Andrea Trejo Hernandez
Rhetoric and Media Communication
Jonathan S Carter
February 28, 2017
“The Fallacies of Our Current Public Figures”
Lately, talking about politics has become an everyday conversation on social networks, TV, etc. Thousands of people are trying to share their opinion and create arguments. Every argument is exposed to the public, therefore you want to make your argument as efficient as it can be. The problem is that there is a high probability of failing. In rhetoric, we call these fails “fallacies.” As described by Keith, fallacies are “mistakes and errors in argumentation and reasoning,” (Keith 48). Now, let’s look at some fallacies of our current public figures.
Ad personam: Focusing your argument in judgmental opinions against your opponent (Keith 48).
An example includes Tomi Lahren talking about protesters: “The protesters are still out in force, but let’s be honest they are not protesters, they are crying babies with nothing better to do than meander around the streets with their participation trophies and false sense of purpose.” As you can see she is trying to have an argument about why protesting is bad, but instead of using facts about the disadvantages of a protest, she insults them.

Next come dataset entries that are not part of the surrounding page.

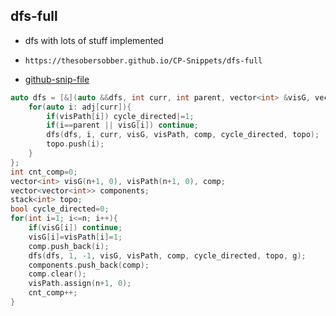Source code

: 
## dfs-full

- dfs with lots of stuff implemented
- ```
  https://thesobersobber.github.io/CP-Snippets/dfs-full
  ```
- [github-snip-file](https://github.com/theSoberSobber/CP-Snippets/blob/main/snippets.json#L368)

```cpp
auto dfs = [&](auto &&dfs, int curr, int parent, vector<int> &visG, vector<int> &visPath ,vector<int> &comp, bool &cycle_directed, stack<int> topo, vector<int> &adj) -> void {
    for(auto i: adj[curr]){
        if(visPath[i]) cycle_directed|=1;
        if(i==parent || visG[i]) continue;
        dfs(dfs, i, curr, visG, visPath, comp, cycle_directed, topo);
        topo.push(i);
    }
};
int cnt_comp=0;
vector<int> visG(n+1, 0), visPath(n+1, 0), comp;
vector<vector<int>> components;
stack<int> topo;
bool cycle_directed=0;
for(int i=1; i<=n; i++){
    if(visG[i]) continue;
    visG[i]=visPath[i]=1;
    comp.push_back(i);
    dfs(dfs, 1, -1, visG, visPath, comp, cycle_directed, topo, g);
    components.push_back(comp);
    comp.clear();
    visPath.assign(n+1, 0);
    cnt_comp++;
}

```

2- Appeal to ignorance: Giving value to the words of someone who is not an expert on the subject (Keith 48).
Ex; In Mexico, multiple public figures have become part of the government without any experience in politics. Two of them are Carmen Salinas, an actress who is a deputy, and Cuauhtemoc Blanco, a soccer player who is the mayor of Cuernavaca. As expected, both of them have had multiple problems with their contributions to politics due to their lack of experience.
3-Guilt by association: When an arguer tries to create a conclusion based on evidence that is irrelevant to the argument (Keith 49).
Ex; Our current president and his multiple stereotypes, from implying that all Mexicans are rapists, criminals and drug dealers to calling Muslims terrorists.
Red herring: Taking an argument off point (Keith 49).
Ex; Peña Nieto talking about the Mexican economic crisis. He tried to justify the Mexican economic crisis by saying that other countries have worse problems. I mean it might be true but it doesn’t mean that other countries having worse problems will get rid of our problems.